* **Exercise description**
Of all the lines in the entries below, give again exactly those starting at the line containing "tests to start" and ending at the line containing "now easily mock", both ends included, and no others.

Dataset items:

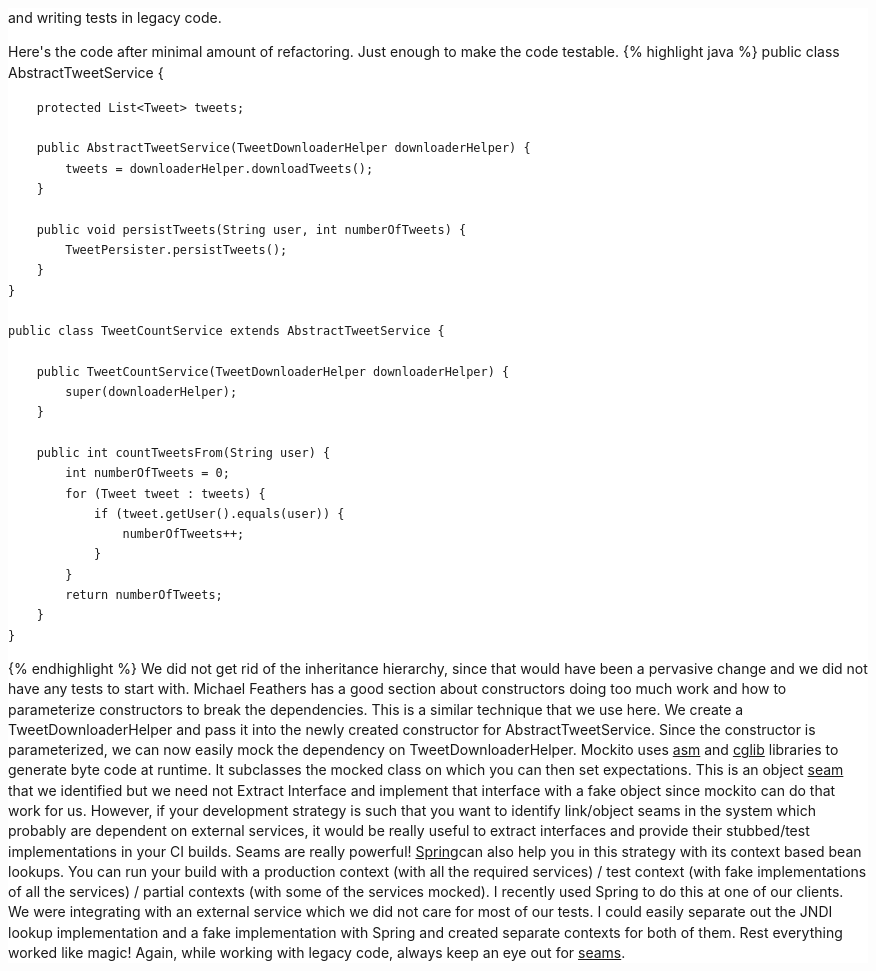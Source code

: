 and writing tests in legacy code.

Here's the code after minimal amount of refactoring. Just enough to make the code testable.
{% highlight java %}
	public class AbstractTweetService {

		protected List<Tweet> tweets;
 
		public AbstractTweetService(TweetDownloaderHelper downloaderHelper) {
			tweets = downloaderHelper.downloadTweets();
		}
 
		public void persistTweets(String user, int numberOfTweets) {
			TweetPersister.persistTweets();
		}
	}
 
	public class TweetCountService extends AbstractTweetService {
 
		public TweetCountService(TweetDownloaderHelper downloaderHelper) {
			super(downloaderHelper);
		}
 
		public int countTweetsFrom(String user) {
			int numberOfTweets = 0;
			for (Tweet tweet : tweets) {
				if (tweet.getUser().equals(user)) {
					numberOfTweets++;
				}
			}	
			return numberOfTweets;
		}
	}
{% endhighlight %}
We did not get rid of the inheritance hierarchy, since that would have been a pervasive change and we did not have any 
tests to start with. Michael Feathers has a good section about constructors doing too much work and how to parameterize
constructors to break the dependencies. This is a similar technique that we use here. We create a TweetDownloaderHelper 
and pass it into the newly created constructor for AbstractTweetService. Since the constructor is parameterized, we can 
now easily mock the dependency on TweetDownloaderHelper. Mockito uses [asm][asm] and [cglib][cglib] libraries to generate byte code at 
runtime. It subclasses the mocked class on which you can then set expectations. This is an object [seam][seam] that we identified 
but we need not Extract Interface and implement that interface with a fake object since mockito can do that work for us.
However, if your development strategy is such that you want to identify link/object seams in the system which probably
are dependent on external services, it would be really useful to extract interfaces and provide their stubbed/test 
implementations in your CI builds. Seams are really powerful! [Spring][Spring]can also help you in this strategy with its context 
based bean lookups. You can run your build with a production context (with all the required services) / test context 
(with fake implementations of all the services) / partial contexts (with some of the services mocked). I recently used 
Spring to do this at one of our clients. We were integrating with an external service which we did not care for most of
our tests. I could easily separate out the JNDI lookup implementation and a fake implementation with Spring and created
separate contexts for both of them. Rest everything worked like magic! Again, while working with legacy code, always keep
an eye out for [seams][seams]. 


[IOC]: http://paulhammant.com/blog/what-brought-me-to-inversion-of-control-in-the-first-place.html
[DI]: http://martinfowler.com/articles/injection.html
[legacy code]: http://hackerboss.com/legacy-code/
[Test Pyramid]: http://martinfowler.com/bliki/TestPyramid.html
[Mockito]: http://code.google.com/p/mockito/
[seam]: http://www.informit.com/articles/article.aspx?p=359417&seqNum=3
[seams]: http://www.informit.com/articles/article.aspx?p=359417&seqNum=3
[Spring]: http://www.springsource.org/
[CI]: http://en.wikipedia.org/wiki/Continuous_integration
[asm]: http://asm.ow2.org/
[cglib]: http://cglib.sourceforge.net/
[EasyMock]: http://www.easymock.org/EasyMock2_2_2_ClassExtension_Documentation.html
[Unitils]: http://www.unitils.org/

* **Output for this task**
tests to start with. Michael Feathers has a good section about constructors doing too much work and how to parameterize
constructors to break the dependencies. This is a similar technique that we use here. We create a TweetDownloaderHelper 
and pass it into the newly created constructor for AbstractTweetService. Since the constructor is parameterized, we can 
now easily mock the dependency on TweetDownloaderHelper. Mockito uses [asm][asm] and [cglib][cglib] libraries to generate byte code at 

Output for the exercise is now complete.